Sunday, April 26, 2009

The first female detective in literature?

In today's Washington Post, Dennis Drabelle quotes from John Sutherland's Curiosities of Literature, stating that "the first female detective in literature was probably Amelia Butterworth, who made her debut in Anna Katharine Green's That Affair Next Door (1897)."

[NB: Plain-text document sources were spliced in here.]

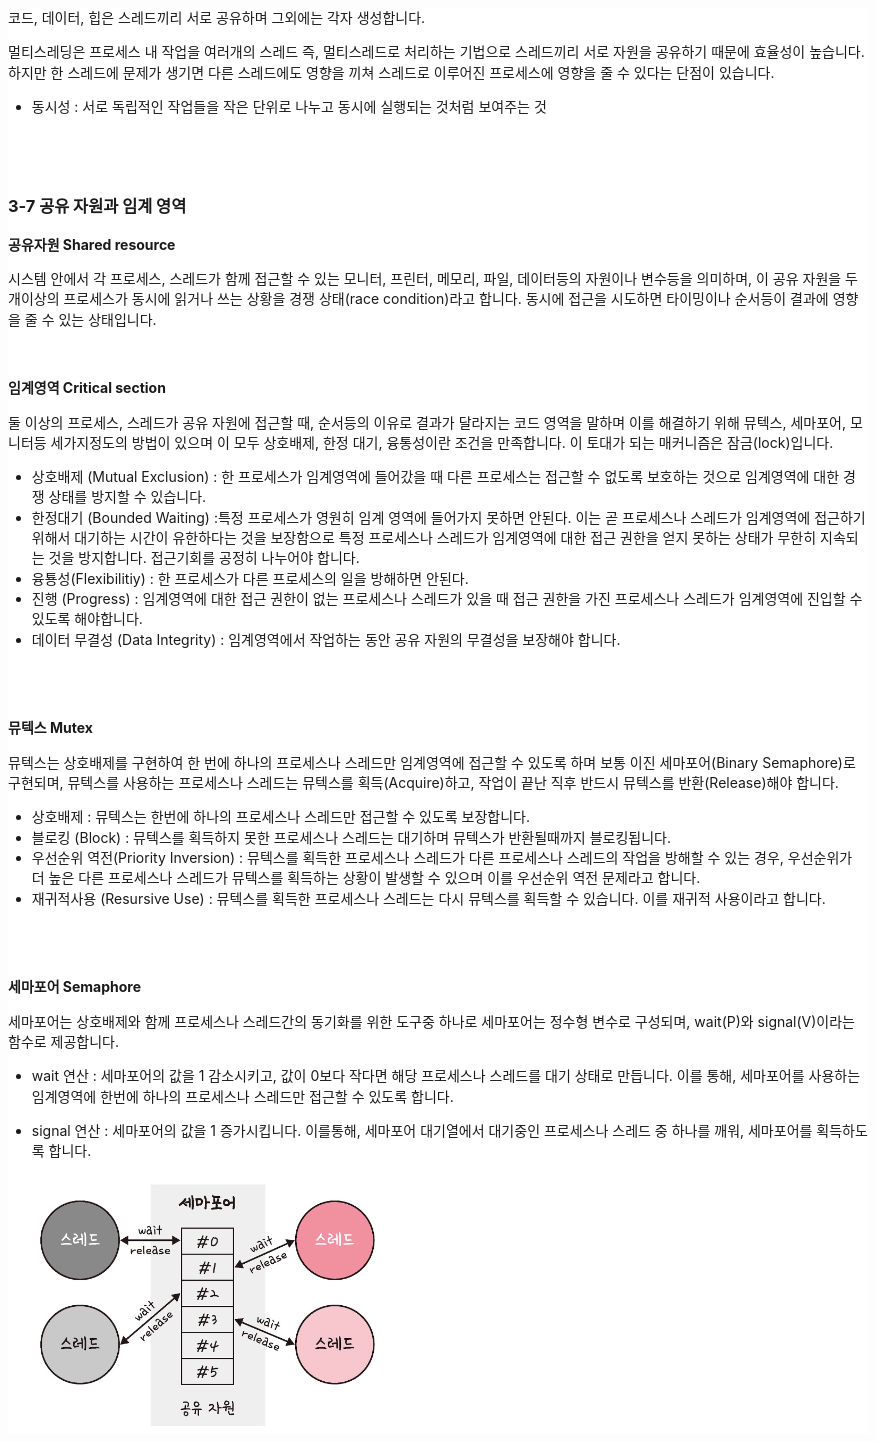 코드, 데이터, 힙은 스레드끼리 서로 공유하며 그외에는 각자 생성합니다.

멀티스레딩은 프로세스 내 작업을 여러개의 스레드 즉, 멀티스레드로 처리하는 기법으로 스레드끼리 서로 자원을 공유하기 때문에 효율성이 높습니다. 하지만 한 스레드에 문제가 생기면 다른 스레드에도 영향을 끼쳐 스레드로 이루어진 프로세스에 영향을 줄 수 있다는 단점이 있습니다.

- 동시성 : 서로 독립적인 작업들을 작은 단위로 나누고 동시에 실행되는 것처럼 보여주는 것

<br>
<br>

### 3-7 공유 자원과 임계 영역

**공유자원 Shared resource**

시스템 안에서 각 프로세스, 스레드가 함께 접근할 수 있는 모니터, 프린터, 메모리, 파일, 데이터등의 자원이나 변수등을 의미하며, 이 공유 자원을 두개이상의 프로세스가 동시에 읽거나 쓰는 상황을 경쟁 상태(race condition)라고 합니다. 동시에 접근을 시도하면 타이밍이나 순서등이 결과에 영향을 줄 수 있는 상태입니다.

<br>

**임계영역 Critical section**

둘 이상의 프로세스, 스레드가 공유 자원에 접근할 때, 순서등의 이유로 결과가 달라지는 코드 영역을 말하며 이를 해결하기 위해 뮤텍스, 세마포어, 모니터등 세가지정도의 방법이 있으며 이 모두 상호배제, 한정 대기, 융통성이란 조건을 만족합니다. 이 토대가 되는 매커니즘은 잠금(lock)입니다.

- 상호배제 (Mutual Exclusion) : 한 프로세스가 임계영역에 들어갔을 때 다른 프로세스는 접근할 수 없도록 보호하는 것으로 임계영역에 대한 경쟁 상태를 방지할 수 있습니다.
- 한정대기 (Bounded Waiting) :특정 프로세스가 영원히 임계 영역에 들어가지 못하면 안된다. 이는 곧 프로세스나 스레드가 임계영역에 접근하기 위해서 대기하는 시간이 유한하다는 것을 보장함으로 특정 프로세스나 스레드가 임계영역에 대한 접근 권한을 얻지 못하는 상태가 무한히 지속되는 것을 방지합니다. 접근기회를 공정히 나누어야 합니다.
- 융툥성(Flexibilitiy) : 한 프로세스가 다른 프로세스의 일을 방해하면 안된다.
- 진행 (Progress) : 임계영역에 대한 접근 권한이 없는 프로세스나 스레드가 있을 때 접근 권한을 가진 프로세스나 스레드가 임계영역에 진입할 수 있도록 해야합니다.
- 데이터 무결성 (Data Integrity) : 임계영역에서 작업하는 동안 공유 자원의 무결성을 보장해야 합니다.

<br>
<br>

**뮤텍스 Mutex**

뮤텍스는 상호배제를 구현하여 한 번에 하나의 프로세스나 스레드만 임계영역에 접근할 수 있도록 하며 보통 이진 세마포어(Binary Semaphore)로 구현되며, 뮤텍스를 사용하는 프로세스나 스레드는 뮤텍스를 획득(Acquire)하고, 작업이 끝난 직후 반드시 뮤텍스를 반환(Release)해야 합니다.

- 상호배제 : 뮤텍스는 한번에 하나의 프로세스나 스레드만 접근할 수 있도록 보장합니다.
- 블로킹 (Block) : 뮤텍스를 획득하지 못한 프로세스나 스레드는 대기하며 뮤텍스가 반환될때까지 블로킹됩니다.
- 우선순위 역전(Priority Inversion) : 뮤텍스를 획득한 프로세스나 스레드가 다른 프로세스나 스레드의 작업을 방해할 수 있는 경우, 우선순위가 더 높은 다른 프로세스나 스레드가 뮤텍스를 획득하는 상황이 발생할 수 있으며 이를 우선순위 역전 문제라고 합니다.
- 재귀적사용 (Resursive Use) : 뮤텍스를 획득한 프로세스나 스레드는 다시 뮤텍스를 획득할 수 있습니다. 이를 재귀적 사용이라고 합니다.

<br>
<br>

**세마포어 Semaphore**

세마포어는 상호배제와 함께 프로세스나 스레드간의 동기화를 위한 도구중 하나로 세마포어는 정수형 변수로 구성되며, wait(P)와 signal(V)이라는 함수로 제공합니다.

- wait 연산 : 세마포어의 값을 1 감소시키고, 값이 0보다 작다면 해당 프로세스나 스레드를 대기 상태로 만듭니다. 이를 통해, 세마포어를 사용하는 임계영역에 한번에 하나의 프로세스나 스레드만 접근할 수 있도록 합니다.
- signal 연산 : 세마포어의 값을 1 증가시킵니다. 이를통해, 세마포어 대기열에서 대기중인 프로세스나 스레드 중 하나를 깨워, 세마포어를 획득하도록 합니다.

  ![semaphore.png](/images/semaphore.png)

The assertion is inaccurate. Miss G. (aka Miss Gladden) in The Female Detective (1864) by Andrew J. Forrester Jr. is commonly identified as the first female detective in fiction. Also predating Butterworth are Mrs. Paschal in the anonymous The Experiences of a Lady Detective (1864, following Forrester by six months; attrib. to William Stephens Hayward, but there is controversy about this attribution), Catherine Louisa Pirkis's Loveday Brooke (1893, stories collected in The Experiences of Loveday Brooke, Lady Detective), and Emma Van Deventer's Madeline Payne (Madeline Payne, Detective's Daughter, 1884; and Moina, 1891). One could also argue that Wilkie Collins's Marian Halcombe acts as a detective in The Woman in White (1860), as well as Mary Elizabeth Braddon's Eleanor Vane in Eleanor's Victory (1863).

Update. The Female Detective is available in an audiobook version from Blackstone.

2 comments:

Dustfinger said...

Hi...I am doing some research on the figure of the female detective in Victorian literature. Would you have any idea where I might locate a copy of The Female Detective? Thanks :D

Elizabeth Foxwell said...

There are a few hard copies or microfilm copies of _The Female Detective_ in a few libraries. Do a search at http://www.worldcat.org, take the results to your librarian, and ask he or she to order for you either the microfilm or a hardcopy through interlibrary loan.

One of the tales within _The Female Detective_, "The Unknown Weapon," was reprinted in _Three Victorian Detective Novels_, ed. E. Bleiler, New York: Dover, 1978.